PROBLEM DETAILS:
Count how many lines of the material hold "예정되어". Respond with that number alone.

== RECORDS FOR THE TASK ==

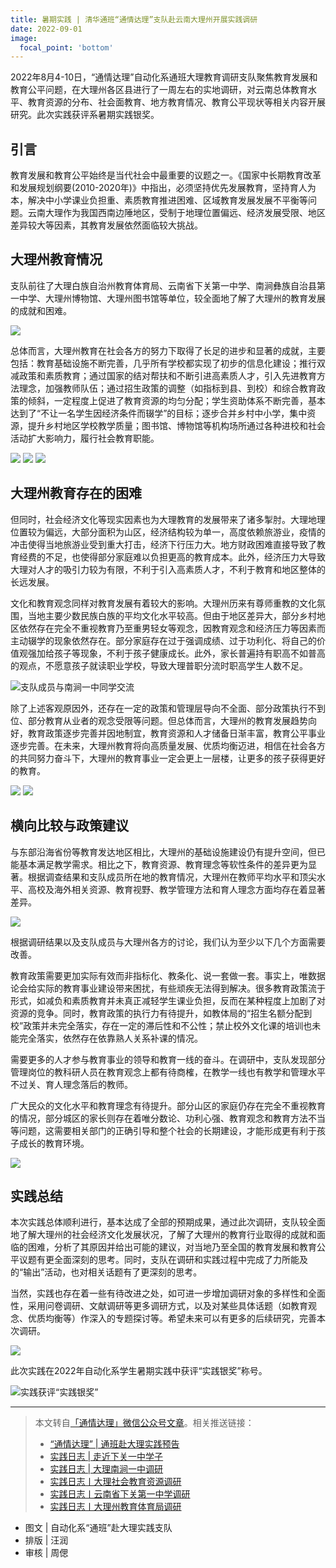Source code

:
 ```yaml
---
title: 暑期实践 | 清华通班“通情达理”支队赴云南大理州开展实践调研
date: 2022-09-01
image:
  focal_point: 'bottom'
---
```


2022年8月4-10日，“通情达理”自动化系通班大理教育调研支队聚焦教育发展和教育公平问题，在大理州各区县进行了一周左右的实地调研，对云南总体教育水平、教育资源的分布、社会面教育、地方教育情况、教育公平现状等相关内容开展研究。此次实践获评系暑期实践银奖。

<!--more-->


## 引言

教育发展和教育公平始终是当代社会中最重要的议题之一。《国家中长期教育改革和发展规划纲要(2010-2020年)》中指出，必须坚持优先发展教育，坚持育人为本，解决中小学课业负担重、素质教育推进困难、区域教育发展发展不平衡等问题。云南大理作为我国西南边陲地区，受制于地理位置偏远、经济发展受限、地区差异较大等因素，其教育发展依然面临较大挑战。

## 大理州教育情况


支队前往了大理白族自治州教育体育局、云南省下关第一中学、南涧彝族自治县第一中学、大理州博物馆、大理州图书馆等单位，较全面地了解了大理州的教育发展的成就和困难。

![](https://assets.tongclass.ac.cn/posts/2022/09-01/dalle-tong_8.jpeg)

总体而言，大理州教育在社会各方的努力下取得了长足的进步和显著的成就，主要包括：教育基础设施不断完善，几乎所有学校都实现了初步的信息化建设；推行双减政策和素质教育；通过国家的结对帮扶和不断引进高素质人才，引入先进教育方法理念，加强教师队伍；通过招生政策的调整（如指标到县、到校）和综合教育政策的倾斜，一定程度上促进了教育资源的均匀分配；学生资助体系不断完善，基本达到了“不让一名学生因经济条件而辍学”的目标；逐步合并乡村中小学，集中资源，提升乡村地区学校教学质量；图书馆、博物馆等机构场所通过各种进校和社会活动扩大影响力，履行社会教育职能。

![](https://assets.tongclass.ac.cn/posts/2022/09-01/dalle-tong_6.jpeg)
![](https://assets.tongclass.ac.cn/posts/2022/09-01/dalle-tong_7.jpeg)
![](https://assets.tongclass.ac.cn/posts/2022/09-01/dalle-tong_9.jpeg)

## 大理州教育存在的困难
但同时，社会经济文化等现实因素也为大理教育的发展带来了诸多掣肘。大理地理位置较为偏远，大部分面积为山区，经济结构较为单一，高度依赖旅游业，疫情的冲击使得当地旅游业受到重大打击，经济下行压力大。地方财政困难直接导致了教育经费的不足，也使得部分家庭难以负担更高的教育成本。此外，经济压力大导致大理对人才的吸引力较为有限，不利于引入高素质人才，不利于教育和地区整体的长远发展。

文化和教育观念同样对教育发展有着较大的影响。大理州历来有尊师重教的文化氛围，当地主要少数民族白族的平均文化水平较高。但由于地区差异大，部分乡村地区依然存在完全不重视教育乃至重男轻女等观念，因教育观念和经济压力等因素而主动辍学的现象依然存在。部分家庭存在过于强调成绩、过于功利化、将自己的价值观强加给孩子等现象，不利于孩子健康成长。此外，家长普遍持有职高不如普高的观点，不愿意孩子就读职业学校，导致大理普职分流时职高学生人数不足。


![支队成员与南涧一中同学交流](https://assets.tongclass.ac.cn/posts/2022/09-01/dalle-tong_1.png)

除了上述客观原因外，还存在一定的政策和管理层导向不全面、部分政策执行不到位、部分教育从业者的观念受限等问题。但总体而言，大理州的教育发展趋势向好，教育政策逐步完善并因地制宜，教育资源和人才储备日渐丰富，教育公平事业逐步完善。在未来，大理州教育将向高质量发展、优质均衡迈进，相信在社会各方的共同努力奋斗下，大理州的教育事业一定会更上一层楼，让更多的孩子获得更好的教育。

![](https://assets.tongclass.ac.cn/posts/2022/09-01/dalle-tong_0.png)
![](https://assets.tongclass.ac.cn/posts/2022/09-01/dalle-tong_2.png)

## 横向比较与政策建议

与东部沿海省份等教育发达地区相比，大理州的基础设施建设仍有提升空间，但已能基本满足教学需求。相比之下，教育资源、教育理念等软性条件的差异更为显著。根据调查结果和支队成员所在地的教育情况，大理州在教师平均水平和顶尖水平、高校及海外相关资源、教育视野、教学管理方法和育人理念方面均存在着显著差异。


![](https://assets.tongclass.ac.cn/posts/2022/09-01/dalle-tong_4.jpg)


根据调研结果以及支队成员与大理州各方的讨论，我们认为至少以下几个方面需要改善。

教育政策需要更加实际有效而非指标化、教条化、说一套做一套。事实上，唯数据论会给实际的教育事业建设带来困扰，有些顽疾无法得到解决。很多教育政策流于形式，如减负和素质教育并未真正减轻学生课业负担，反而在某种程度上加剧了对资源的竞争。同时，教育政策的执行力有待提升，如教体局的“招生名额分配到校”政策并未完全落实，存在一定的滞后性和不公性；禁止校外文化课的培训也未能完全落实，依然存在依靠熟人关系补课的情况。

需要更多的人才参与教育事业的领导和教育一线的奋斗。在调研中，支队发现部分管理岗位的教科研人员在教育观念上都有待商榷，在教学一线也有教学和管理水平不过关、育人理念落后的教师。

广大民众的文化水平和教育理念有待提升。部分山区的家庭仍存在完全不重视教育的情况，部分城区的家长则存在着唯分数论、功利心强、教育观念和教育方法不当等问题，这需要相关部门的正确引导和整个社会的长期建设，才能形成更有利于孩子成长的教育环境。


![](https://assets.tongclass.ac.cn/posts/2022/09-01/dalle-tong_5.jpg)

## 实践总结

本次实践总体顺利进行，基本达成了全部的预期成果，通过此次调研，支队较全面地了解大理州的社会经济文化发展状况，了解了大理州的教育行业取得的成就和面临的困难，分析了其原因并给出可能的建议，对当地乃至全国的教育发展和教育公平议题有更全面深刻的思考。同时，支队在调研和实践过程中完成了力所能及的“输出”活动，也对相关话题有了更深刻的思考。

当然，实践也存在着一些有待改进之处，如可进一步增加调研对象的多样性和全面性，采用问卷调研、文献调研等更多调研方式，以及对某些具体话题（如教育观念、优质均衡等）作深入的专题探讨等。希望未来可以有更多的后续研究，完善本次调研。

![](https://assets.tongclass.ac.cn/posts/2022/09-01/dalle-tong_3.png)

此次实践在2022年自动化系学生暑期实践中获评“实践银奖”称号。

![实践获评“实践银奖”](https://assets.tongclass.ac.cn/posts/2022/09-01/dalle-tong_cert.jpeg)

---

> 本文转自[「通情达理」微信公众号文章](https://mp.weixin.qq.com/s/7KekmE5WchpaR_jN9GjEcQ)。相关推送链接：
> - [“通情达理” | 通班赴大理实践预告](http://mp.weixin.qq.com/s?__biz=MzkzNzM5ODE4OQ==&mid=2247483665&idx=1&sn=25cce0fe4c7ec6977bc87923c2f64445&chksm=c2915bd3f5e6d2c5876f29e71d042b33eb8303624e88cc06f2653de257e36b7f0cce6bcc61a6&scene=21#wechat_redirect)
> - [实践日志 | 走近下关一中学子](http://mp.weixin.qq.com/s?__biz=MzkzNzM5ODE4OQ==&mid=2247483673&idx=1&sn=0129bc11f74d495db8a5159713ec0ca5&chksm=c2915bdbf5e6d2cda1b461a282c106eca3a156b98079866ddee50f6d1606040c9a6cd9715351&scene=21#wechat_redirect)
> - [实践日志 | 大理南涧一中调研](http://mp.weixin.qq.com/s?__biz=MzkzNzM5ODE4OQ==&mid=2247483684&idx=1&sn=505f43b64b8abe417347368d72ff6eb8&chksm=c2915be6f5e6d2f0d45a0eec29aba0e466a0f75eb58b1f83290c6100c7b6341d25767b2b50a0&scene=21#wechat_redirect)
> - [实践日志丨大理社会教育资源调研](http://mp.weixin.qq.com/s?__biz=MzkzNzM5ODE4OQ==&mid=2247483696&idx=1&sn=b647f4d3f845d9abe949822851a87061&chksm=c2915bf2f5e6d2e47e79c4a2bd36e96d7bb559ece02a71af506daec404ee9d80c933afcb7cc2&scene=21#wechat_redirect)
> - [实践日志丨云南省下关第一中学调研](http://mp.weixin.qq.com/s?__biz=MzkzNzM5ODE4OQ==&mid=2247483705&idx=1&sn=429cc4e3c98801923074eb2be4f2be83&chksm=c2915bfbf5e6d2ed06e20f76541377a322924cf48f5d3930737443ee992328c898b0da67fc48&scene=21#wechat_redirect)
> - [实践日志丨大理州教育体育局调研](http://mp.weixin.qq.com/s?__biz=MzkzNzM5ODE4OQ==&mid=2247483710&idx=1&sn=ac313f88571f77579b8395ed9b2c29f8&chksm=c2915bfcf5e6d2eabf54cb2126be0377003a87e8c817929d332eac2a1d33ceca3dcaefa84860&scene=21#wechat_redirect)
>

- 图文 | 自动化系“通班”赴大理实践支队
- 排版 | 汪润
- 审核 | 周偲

===
== RECORDS FOR THE TASK ==

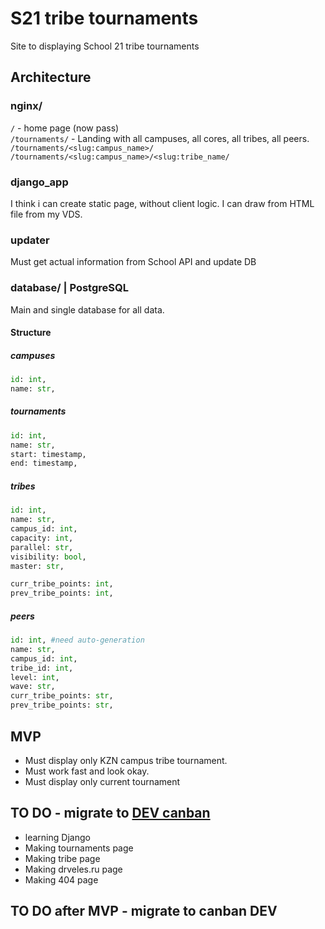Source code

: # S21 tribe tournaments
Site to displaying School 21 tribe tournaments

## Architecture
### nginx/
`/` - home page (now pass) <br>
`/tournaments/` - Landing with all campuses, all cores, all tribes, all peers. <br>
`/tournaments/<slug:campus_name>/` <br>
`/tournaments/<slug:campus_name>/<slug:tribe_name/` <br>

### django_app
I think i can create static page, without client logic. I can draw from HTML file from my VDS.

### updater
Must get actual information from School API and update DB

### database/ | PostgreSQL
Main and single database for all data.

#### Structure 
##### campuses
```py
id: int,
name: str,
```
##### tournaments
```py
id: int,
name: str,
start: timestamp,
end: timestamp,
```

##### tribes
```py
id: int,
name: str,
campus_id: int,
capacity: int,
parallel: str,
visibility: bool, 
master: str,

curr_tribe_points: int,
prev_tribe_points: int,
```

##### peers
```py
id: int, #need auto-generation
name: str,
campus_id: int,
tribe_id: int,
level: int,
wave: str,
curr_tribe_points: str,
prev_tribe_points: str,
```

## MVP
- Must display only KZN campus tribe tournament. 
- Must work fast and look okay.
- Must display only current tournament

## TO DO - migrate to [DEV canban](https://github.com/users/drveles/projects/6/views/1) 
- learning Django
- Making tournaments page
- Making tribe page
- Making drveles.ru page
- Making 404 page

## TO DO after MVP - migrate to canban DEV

===
== RECORDS FOR THE TASK ==

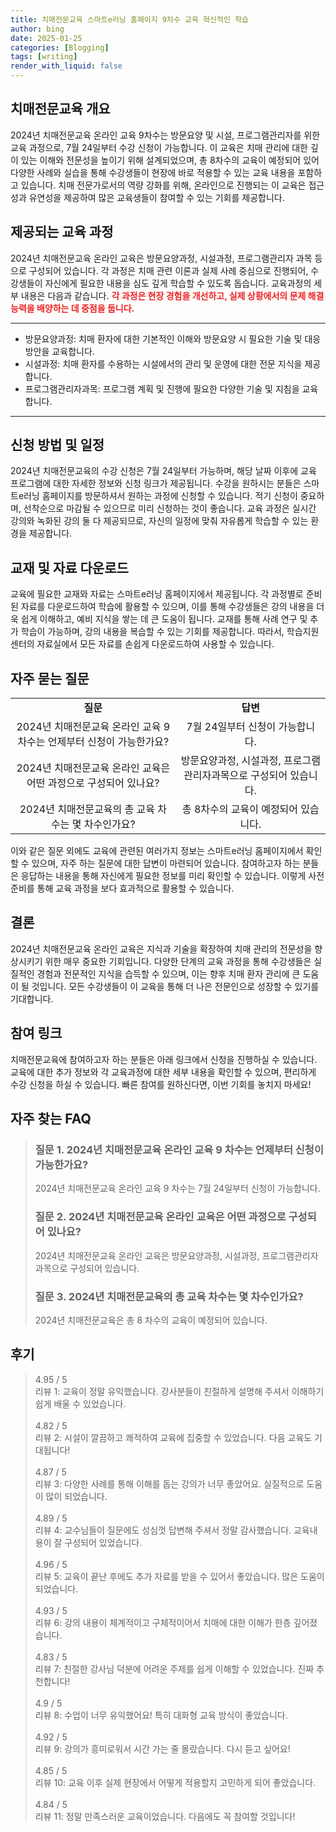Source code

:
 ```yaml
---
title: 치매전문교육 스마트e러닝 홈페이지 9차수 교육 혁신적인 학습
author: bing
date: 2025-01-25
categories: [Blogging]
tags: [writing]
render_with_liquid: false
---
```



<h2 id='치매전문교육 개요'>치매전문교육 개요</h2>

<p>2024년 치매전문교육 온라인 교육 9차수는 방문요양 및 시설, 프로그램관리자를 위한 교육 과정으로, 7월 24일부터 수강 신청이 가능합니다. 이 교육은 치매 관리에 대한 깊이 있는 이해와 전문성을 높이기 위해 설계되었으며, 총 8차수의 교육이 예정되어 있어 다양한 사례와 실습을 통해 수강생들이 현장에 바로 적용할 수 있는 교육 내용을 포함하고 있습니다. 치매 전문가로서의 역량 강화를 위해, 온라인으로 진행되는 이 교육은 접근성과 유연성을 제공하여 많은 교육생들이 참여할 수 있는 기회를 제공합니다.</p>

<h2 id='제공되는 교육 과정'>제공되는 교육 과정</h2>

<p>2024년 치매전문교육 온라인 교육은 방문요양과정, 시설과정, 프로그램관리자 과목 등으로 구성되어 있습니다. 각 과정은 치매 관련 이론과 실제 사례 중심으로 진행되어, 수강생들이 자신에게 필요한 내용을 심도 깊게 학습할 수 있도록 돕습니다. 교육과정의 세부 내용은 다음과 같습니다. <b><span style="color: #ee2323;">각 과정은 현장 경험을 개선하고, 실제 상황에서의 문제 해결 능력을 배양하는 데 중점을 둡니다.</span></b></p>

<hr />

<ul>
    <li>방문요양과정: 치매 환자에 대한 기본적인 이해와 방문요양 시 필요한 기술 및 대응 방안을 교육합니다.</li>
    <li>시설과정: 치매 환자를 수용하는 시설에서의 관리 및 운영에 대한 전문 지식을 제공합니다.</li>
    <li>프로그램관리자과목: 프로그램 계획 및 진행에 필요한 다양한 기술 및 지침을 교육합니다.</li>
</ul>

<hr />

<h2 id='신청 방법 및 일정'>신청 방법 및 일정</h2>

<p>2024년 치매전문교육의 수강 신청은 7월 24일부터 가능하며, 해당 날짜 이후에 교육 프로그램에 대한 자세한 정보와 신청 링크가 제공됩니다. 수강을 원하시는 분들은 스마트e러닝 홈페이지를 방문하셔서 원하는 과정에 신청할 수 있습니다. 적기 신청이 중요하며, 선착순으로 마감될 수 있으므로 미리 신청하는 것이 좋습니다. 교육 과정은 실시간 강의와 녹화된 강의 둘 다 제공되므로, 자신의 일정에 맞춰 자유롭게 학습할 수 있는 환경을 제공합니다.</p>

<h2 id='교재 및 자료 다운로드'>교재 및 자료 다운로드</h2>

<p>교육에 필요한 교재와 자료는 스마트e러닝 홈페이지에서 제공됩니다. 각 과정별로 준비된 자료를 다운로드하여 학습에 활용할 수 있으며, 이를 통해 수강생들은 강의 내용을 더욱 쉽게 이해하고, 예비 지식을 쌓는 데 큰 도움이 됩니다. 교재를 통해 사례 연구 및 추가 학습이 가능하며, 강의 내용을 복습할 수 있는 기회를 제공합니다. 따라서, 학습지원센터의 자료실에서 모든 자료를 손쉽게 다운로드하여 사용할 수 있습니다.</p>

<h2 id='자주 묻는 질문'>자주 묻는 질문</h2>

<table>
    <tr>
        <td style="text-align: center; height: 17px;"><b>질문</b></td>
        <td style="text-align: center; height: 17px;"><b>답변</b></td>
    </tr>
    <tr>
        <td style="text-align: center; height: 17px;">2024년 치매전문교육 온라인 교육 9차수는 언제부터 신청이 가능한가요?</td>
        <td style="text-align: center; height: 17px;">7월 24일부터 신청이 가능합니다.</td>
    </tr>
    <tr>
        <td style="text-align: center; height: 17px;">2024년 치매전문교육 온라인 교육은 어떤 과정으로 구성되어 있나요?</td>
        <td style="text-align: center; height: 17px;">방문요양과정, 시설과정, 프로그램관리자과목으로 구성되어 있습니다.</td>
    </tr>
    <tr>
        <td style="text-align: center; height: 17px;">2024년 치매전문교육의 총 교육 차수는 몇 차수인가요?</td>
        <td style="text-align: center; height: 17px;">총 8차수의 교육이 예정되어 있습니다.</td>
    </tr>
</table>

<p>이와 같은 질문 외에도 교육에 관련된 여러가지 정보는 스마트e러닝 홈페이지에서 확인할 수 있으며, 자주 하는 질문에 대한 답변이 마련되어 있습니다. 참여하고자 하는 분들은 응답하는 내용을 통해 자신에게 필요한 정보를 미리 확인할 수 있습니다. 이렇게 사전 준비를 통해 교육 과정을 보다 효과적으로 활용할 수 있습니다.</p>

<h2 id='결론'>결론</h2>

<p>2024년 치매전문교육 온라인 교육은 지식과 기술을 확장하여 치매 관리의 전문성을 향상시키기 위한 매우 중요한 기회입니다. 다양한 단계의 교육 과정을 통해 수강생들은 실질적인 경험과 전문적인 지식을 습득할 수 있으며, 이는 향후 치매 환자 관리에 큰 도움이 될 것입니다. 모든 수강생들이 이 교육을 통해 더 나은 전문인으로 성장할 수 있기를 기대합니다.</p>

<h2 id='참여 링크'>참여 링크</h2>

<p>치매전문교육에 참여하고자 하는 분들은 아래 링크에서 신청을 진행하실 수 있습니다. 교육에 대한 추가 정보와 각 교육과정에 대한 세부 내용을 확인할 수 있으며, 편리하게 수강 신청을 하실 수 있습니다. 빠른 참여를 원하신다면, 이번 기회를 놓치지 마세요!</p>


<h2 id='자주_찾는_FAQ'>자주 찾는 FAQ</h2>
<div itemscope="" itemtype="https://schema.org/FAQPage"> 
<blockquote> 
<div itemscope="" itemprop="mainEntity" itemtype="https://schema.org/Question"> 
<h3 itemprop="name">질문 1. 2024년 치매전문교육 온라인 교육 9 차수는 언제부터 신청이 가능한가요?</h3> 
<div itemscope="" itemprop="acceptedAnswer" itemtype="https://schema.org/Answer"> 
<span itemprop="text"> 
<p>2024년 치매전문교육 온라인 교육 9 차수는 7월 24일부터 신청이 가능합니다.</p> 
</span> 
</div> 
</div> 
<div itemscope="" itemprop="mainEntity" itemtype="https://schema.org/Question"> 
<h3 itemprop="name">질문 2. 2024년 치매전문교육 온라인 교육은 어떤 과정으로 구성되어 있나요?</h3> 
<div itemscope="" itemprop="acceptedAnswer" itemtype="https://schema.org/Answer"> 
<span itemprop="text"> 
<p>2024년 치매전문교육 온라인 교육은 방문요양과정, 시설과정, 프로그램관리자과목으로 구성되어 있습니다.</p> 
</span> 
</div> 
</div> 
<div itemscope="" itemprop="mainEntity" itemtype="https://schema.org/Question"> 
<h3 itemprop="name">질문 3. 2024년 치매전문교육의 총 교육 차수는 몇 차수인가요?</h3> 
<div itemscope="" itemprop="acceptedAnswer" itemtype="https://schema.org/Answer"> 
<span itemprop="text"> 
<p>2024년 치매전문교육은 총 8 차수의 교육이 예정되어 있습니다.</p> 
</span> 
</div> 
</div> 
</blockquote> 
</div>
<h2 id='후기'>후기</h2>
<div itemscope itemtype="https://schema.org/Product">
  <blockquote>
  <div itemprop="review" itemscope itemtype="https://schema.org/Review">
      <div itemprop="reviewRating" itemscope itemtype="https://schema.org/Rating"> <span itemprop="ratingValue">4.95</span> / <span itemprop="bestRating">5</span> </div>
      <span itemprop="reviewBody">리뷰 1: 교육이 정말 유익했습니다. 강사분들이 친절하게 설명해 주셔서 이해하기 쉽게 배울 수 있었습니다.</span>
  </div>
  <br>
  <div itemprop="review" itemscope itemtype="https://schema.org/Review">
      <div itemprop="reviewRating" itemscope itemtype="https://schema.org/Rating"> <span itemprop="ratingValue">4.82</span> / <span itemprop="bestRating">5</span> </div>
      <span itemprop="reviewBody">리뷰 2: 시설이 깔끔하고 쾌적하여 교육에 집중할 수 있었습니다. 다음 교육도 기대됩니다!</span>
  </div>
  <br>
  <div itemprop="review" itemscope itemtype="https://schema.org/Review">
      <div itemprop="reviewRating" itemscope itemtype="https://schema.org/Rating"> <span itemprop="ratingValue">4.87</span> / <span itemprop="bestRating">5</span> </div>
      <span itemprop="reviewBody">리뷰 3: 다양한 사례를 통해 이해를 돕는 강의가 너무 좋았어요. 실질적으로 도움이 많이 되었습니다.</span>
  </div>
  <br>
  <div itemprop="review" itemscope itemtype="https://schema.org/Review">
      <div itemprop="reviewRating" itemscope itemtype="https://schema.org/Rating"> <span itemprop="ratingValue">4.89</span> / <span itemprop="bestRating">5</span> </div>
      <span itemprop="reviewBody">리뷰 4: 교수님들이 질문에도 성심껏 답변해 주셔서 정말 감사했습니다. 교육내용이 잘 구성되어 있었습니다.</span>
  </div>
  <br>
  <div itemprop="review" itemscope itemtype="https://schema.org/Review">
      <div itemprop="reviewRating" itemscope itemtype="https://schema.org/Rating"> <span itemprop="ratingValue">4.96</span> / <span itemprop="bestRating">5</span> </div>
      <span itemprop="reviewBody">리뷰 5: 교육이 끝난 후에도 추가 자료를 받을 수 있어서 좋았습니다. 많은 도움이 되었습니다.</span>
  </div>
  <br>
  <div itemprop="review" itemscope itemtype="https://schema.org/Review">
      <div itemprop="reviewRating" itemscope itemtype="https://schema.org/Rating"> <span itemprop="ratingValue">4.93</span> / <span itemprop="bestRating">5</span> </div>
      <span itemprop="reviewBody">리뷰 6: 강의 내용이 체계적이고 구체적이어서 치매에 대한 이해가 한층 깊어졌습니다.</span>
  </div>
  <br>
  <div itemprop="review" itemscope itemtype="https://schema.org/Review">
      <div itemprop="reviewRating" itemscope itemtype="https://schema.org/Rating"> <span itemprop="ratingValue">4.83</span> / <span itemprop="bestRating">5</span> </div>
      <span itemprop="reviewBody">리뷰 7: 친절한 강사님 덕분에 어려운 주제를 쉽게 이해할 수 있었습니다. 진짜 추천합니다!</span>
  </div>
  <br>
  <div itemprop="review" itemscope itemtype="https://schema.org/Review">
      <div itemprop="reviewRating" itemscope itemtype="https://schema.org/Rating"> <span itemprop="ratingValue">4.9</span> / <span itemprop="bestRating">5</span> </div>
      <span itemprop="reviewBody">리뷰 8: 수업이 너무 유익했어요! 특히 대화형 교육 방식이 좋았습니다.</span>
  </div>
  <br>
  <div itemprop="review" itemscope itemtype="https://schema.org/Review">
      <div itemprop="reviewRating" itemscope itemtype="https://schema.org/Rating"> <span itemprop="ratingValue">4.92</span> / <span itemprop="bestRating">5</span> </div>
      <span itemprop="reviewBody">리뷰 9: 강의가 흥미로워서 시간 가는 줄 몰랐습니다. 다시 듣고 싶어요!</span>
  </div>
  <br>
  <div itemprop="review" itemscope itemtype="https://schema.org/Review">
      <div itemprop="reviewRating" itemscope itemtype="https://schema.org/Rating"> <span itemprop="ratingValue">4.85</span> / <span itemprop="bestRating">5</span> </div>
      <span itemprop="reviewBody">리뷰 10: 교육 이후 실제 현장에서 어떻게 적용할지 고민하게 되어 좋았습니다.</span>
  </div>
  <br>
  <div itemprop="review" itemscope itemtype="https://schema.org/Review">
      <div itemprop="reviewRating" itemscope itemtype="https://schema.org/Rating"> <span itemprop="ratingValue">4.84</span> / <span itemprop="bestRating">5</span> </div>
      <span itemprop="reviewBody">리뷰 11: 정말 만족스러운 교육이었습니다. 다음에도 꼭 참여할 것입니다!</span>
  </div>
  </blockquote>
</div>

===

EXPECTED ANSWER:
3